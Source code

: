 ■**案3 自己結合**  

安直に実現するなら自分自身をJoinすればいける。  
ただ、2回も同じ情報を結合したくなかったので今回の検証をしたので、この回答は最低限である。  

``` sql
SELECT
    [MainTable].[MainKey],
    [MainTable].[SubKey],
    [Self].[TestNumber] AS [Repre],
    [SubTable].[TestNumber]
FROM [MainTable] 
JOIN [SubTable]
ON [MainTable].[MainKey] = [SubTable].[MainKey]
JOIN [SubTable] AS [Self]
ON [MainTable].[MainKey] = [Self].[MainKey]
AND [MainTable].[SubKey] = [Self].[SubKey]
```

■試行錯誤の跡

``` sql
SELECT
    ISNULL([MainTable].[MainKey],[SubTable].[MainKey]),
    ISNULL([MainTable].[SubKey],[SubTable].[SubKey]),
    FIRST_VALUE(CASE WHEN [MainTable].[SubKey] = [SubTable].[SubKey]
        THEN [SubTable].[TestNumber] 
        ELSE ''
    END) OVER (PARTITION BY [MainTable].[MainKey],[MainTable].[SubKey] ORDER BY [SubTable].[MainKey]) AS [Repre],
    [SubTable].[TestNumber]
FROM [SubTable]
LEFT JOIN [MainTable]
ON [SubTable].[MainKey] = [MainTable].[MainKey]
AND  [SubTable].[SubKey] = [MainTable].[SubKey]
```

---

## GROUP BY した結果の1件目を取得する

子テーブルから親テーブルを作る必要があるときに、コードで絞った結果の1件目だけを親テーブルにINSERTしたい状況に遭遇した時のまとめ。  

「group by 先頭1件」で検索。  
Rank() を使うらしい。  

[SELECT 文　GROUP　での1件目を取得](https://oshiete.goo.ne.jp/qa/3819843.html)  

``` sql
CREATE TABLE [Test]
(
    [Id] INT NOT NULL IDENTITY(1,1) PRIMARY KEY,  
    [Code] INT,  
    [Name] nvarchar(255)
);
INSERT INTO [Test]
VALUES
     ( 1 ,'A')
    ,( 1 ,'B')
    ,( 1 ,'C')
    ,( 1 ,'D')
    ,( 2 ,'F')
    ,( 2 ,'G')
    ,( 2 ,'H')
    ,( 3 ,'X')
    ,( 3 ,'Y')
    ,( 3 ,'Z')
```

PROBLEM STATEMENT »
Could you reproduce every line of the listing exactly?

OUTPUT OF THE EXERCISE »
Source code

: ■**案3 自己結合**  

安直に実現するなら自分自身をJoinすればいける。  
ただ、2回も同じ情報を結合したくなかったので今回の検証をしたので、この回答は最低限である。  

``` sql
SELECT
    [MainTable].[MainKey],
    [MainTable].[SubKey],
    [Self].[TestNumber] AS [Repre],
    [SubTable].[TestNumber]
FROM [MainTable] 
JOIN [SubTable]
ON [MainTable].[MainKey] = [SubTable].[MainKey]
JOIN [SubTable] AS [Self]
ON [MainTable].[MainKey] = [Self].[MainKey]
AND [MainTable].[SubKey] = [Self].[SubKey]
```

■試行錯誤の跡

``` sql
SELECT
    ISNULL([MainTable].[MainKey],[SubTable].[MainKey]),
    ISNULL([MainTable].[SubKey],[SubTable].[SubKey]),
    FIRST_VALUE(CASE WHEN [MainTable].[SubKey] = [SubTable].[SubKey]
        THEN [SubTable].[TestNumber] 
        ELSE ''
    END) OVER (PARTITION BY [MainTable].[MainKey],[MainTable].[SubKey] ORDER BY [SubTable].[MainKey]) AS [Repre],
    [SubTable].[TestNumber]
FROM [SubTable]
LEFT JOIN [MainTable]
ON [SubTable].[MainKey] = [MainTable].[MainKey]
AND  [SubTable].[SubKey] = [MainTable].[SubKey]
```

---

## GROUP BY した結果の1件目を取得する

子テーブルから親テーブルを作る必要があるときに、コードで絞った結果の1件目だけを親テーブルにINSERTしたい状況に遭遇した時のまとめ。  

「group by 先頭1件」で検索。  
Rank() を使うらしい。  

[SELECT 文　GROUP　での1件目を取得](https://oshiete.goo.ne.jp/qa/3819843.html)  

``` sql
CREATE TABLE [Test]
(
    [Id] INT NOT NULL IDENTITY(1,1) PRIMARY KEY,  
    [Code] INT,  
    [Name] nvarchar(255)
);
INSERT INTO [Test]
VALUES
     ( 1 ,'A')
    ,( 1 ,'B')
    ,( 1 ,'C')
    ,( 1 ,'D')
    ,( 2 ,'F')
    ,( 2 ,'G')
    ,( 2 ,'H')
    ,( 3 ,'X')
    ,( 3 ,'Y')
    ,( 3 ,'Z')
```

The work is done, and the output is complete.